The Audit Committee consists of at least three members. The majority of the Audit Committee members, including its chairperson, should be independent members within the meaning of the Statutory Auditors Act. The Audit Committee should include at least one member with knowledge and skills in accounting or auditing. Members of the Audit Committee should have the knowledge of and skills relevant for the industry in which the Company operates.

The primary objective of the Audit Committee is to assist the Supervisory Board in exercising financial supervision over the Company and provide it with authoritative information and opinions enabling the Supervisory Board to make appropriate decisions on financial reporting, internal control and risk management.

The Audit Committee's responsibilities include in particular:

1) monitoring of:

  • a) the financial reporting process;
  • b) the effectiveness of internal control and risk management systems as well as internal audit systems in place at the Company, including effectiveness of the financial reporting process,
  • c) the performance of financial audit activities, in particular an audit conducted by the audit firm, taking into account all recommendations and findings of the Audit Oversight Commission resulting from audits carried out at the audit firm;
  • 2) controlling and monitoring of the independence of the statutory auditor and the audit firm, in particular when the audit firm provides non-audit services;
  • 3) informing the Supervisory Board about the results of the audit and explaining how the audit has contributed to the integrity of financial reporting in a public-interest entity and what was the role of the Audit Committee in the audit process;
  • 4) assessing the independence of the qualified auditor and giving consent to the provision by the auditor of permitted non-audit services to the Company;
  • 5) developing a policy for selecting an audit firm to conduct the audit;
  • 6) developing a policy for providing permitted non-audit services by the audit firm carrying out the audit, entities related to the audit firm or a member of the audit firm's network;
  • 7) determining the procedure for selecting an audit firm by the Company;
  • 8) presenting to the Supervisory Board the recommendation referred to in Article 16(2) of Regulation No. 537/2014, in accordance with the policies referred to in items 5 and 6 above;
  • 9) submitting recommendations aimed at ensuring the integrity of the financial reporting process in the Company.

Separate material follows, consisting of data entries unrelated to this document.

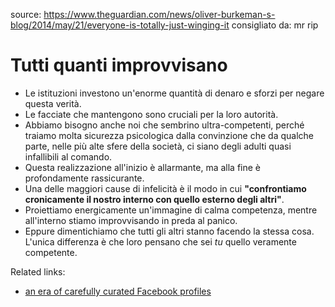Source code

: source: https://www.theguardian.com/news/oliver-burkeman-s-blog/2014/may/21/everyone-is-totally-just-winging-it
consigliato da: mr rip

# Tutti quanti improvvisano

- Le istituzioni investono un'enorme quantità di denaro e sforzi per negare questa verità.
- Le facciate che mantengono sono cruciali per la loro autorità.
- Abbiamo bisogno anche noi che sembrino ultra-competenti, perché traiamo molta sicurezza psicologica dalla convinzione che da qualche parte, nelle più alte sfere della società, ci siano degli adulti quasi infallibili al comando.
- Questa realizzazione all'inizio è allarmante, ma alla fine è profondamente rassicurante.
- Una delle maggiori cause di infelicità è il modo in cui **"confrontiamo cronicamente il nostro interno con quello esterno degli altri"**.
- Proiettiamo energicamente un'immagine di calma competenza, mentre all'interno stiamo improvvisando in preda al panico.
- Eppure dimentichiamo che tutti gli altri stanno facendo la stessa cosa. L'unica differenza è che loro pensano che sei _tu_ quello veramente competente.

Related links:
- [an era of carefully curated Facebook profiles](http://wanderingstan.com/2010-07-22/facebook-acquaintances-the-new-tv-stars)
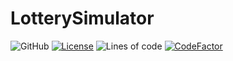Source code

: # LotterySimulator

![GitHub](https://img.shields.io/github/license/przemo199/LotterySimulator)
[![License](https://img.shields.io/badge/License-BSD%203--Clause-blue.svg)](https://opensource.org/licenses/BSD-3-Clause)
![Lines of code](https://img.shields.io/tokei/lines/github/przemo199/LotterySimulator)
[![CodeFactor](https://www.codefactor.io/repository/github/przemo199/lotterysimulator/badge)](https://www.codefactor.io/repository/github/przemo199/lotterysimulator)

In the period 1 January−31 December 2023, the Audit Committee was composed of:

  • Katarzyna Beuch Chair of the Committee, independent Member of the Supervisory Board;
  • Ewa Radkowska-Świętoń Member of the Committee, independent Member of the Supervisory Board;
  • Piotr Stępniak Member of the Committee, non-independent Member of the Supervisory Board;
  • Piotr Szczepiórkowski Member of the Committee, non-independent Member of the Supervisory Board.

As at the issue date of this Report, there were no changes to the composition of the Audit Committee.

Three of the four members of the Audit Committee, i.e. Katarzyna Beuch, who chairs the Audit Committee, and members of the Committee, Ewa Radkowska-Świętoń and Piotr Szczepiórkowski, meet the independence criteria under the Statutory Auditors Act. All members of the Audit Committee have knowledge and skills in accounting or auditing as well as the knowledge of and skills relevant for the industry in which the Company operates, which they gathered in the course of education and professional career.

Biographical notes of members of the Audit Committee, highlighting their expertise and professional experience, are presented in Section II.4 Assessment of the degree of implementation of the diversity policy applicable to the Management Board and the Supervisory Board of this Report and are also available in the Investor Relations section of KRUK S.A.'s corporate website (https://pl.kruk.eu/relacjeinwestorskie/o-spolce/rada-nadzorcza).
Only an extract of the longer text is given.